Because tendinopathy is a progressive condition, early diagnosis and appropriate treatment will be vital in reaching favorable outcomes. Suppose you are experiencing pain (especially when moving), swelling, stiffness/restricted mobility, muscle weakness, and/or burning/warm sensation. In that case, you should see your primary care physician, physical therapist, or any other specialist who works with muscle and bone injuries.

Your doctor may recommend some self-care treatments that include pausing the activity that triggered your symptoms, decreasing the intensity of the activity causing you problems, and/or icing your affected area to help reduce swelling/pain.

For others, a more professional approach, like physical therapy, may be necessary to rehab a tendon injury. Specific physical therapy treatments for tendinopathy can vary depending on the location and severity of the condition, but some common approaches include:

  • Education and Activity Modification: The first step is often educating the patient about their condition and how to modify their activities to reduce stress on the affected tendon. This may involve avoiding specific movements or activities that exacerbate symptoms.
  • Pain Management: Physical therapists may use modalities such as ice, heat, or ultrasound to help manage pain and reduce inflammation in the affected area.
  • Stretching and Range of Motion Exercises: Gentle stretching exercises can help improve the flexibility of the tendon and the surrounding muscles. Range of motion exercises are also essential to maintain joint mobility.
  • Strengthening Exercises: Gradual strengthening of the muscles around the affected tendon is crucial. Strengthening exercises help support the tendon and promote healing. This may involve eccentric exercises, where the muscle is lengthening while under load.
  • Manual Therapy: Hands-on techniques, such as massage, myofascial release, and joint mobilizations, can help reduce muscle tension and improve blood flow to the affected area.
  • Taping and Bracing: Taping techniques like kinesiology tape or braces may support the affected tendon and help reduce strain during movement.
  • Ergonomic and Biomechanical Assessments: Evaluating and correcting any ergonomic or biomechanical issues that may contribute to tendinopathy is essential.

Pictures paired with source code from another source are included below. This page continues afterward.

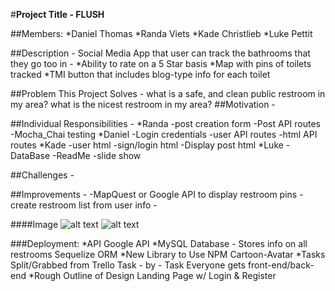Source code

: #**Project Title - FLUSH**

##Members: 
    *Daniel Thomas
    *Randa Viets
    *Kade Christlieb
    *Luke Pettit

##Description -
    Social Media App that user can track the bathrooms that they go too in -
       *Ability to rate on a 5 Star basis
       *Map with pins of toilets tracked
       *TMI button that includes blog-type info for each toilet
       
##Problem This Project Solves -
    what is a safe, and clean public restroom in my area?
    what is the nicest restroom in my area?
##Motivation - 

##Individual Responsibilities - 
    *Randa 
        -post creation form
        -Post API routes
        -Mocha_Chai testing
    *Daniel 
        -Login credentials
        -user API routes
        -html API routes
    *Kade
        -user html
        -sign/login html
        -Display post html
    *Luke
        -DataBase
        -ReadMe
        -slide show
        
##Challenges - 
     

##Improvements -
    -MapQuest or Google API to display restroom pins
    -create restroom list from user info
    -

####Image
![alt text]()
![alt text]()

###Deployment:
    *API 
        Google API
    *MySQL Database - Stores info on all restrooms
        Sequelize ORM
    *New Library to Use
        NPM Cartoon-Avatar
    *Tasks
        Split/Grabbed from Trello
    Task - by - Task
        Everyone gets front-end/back-end
    *Rough Outline of Design
        Landing Page w/ Login & Register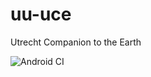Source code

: # uu-uce
Utrecht Companion to the Earth

![Android CI](https://github.com/ocdy1001/uu-uce/workflows/Android%20CI/badge.svg)
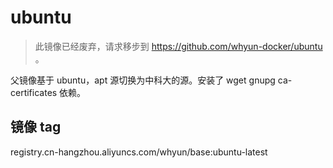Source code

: # ubuntu
> 此镜像已经废弃，请求移步到 https://github.com/whyun-docker/ubuntu 。

父镜像基于 ubuntu，apt 源切换为中科大的源。安装了  wget  gnupg ca-certificates 依赖。

## 镜像 tag

registry.cn-hangzhou.aliyuncs.com/whyun/base:ubuntu-latest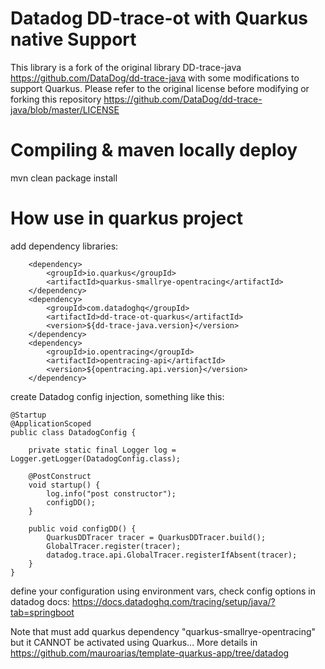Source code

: # Datadog DD-trace-ot with Quarkus native Support

This library is a fork of the original library DD-trace-java https://github.com/DataDog/dd-trace-java with some modifications to support Quarkus. Please refer to the original license before modifying or forking this repository https://github.com/DataDog/dd-trace-java/blob/master/LICENSE

# Compiling & maven locally deploy

mvn clean package install

# How use in quarkus project

add dependency libraries:

        <dependency>
            <groupId>io.quarkus</groupId>
            <artifactId>quarkus-smallrye-opentracing</artifactId>
        </dependency>
        <dependency>
            <groupId>com.datadoghq</groupId>
            <artifactId>dd-trace-ot-quarkus</artifactId>
            <version>${dd-trace-java.version}</version>
        </dependency>
        <dependency>
            <groupId>io.opentracing</groupId>
            <artifactId>opentracing-api</artifactId>
            <version>${opentracing.api.version}</version>
        </dependency>
        
create Datadog config injection, something like this:

    @Startup
    @ApplicationScoped
    public class DatadogConfig {
    
        private static final Logger log = Logger.getLogger(DatadogConfig.class);
    
        @PostConstruct
        void startup() {
            log.info("post constructor");
            configDD();
        }
    
        public void configDD() {
            QuarkusDDTracer tracer = QuarkusDDTracer.build();
            GlobalTracer.register(tracer);
            datadog.trace.api.GlobalTracer.registerIfAbsent(tracer);
        }
    }
    
define your configuration using environment vars, check config options in datadog docs: https://docs.datadoghq.com/tracing/setup/java/?tab=springboot

Note that must add quarkus dependency "quarkus-smallrye-opentracing" but it CANNOT be activated using Quarkus... More details in https://github.com/mauroarias/template-quarkus-app/tree/datadog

This can involve analyzing posture and movement patterns and making adjustments as needed.
  • Modalities: Depending on the specific case, other modalities like electrical stimulation, ultrasound, or laser therapy may be used to promote healing and reduce pain.
  • Functional Training: As the patient progresses, functional exercises that mimic real-life activities may be incorporated to ensure that the individual can safely return to daily activities and sports.
  • Home Exercise Program: Physical therapists often provide patients with a tailored home exercise program to continue their rehabilitation outside clinic visits.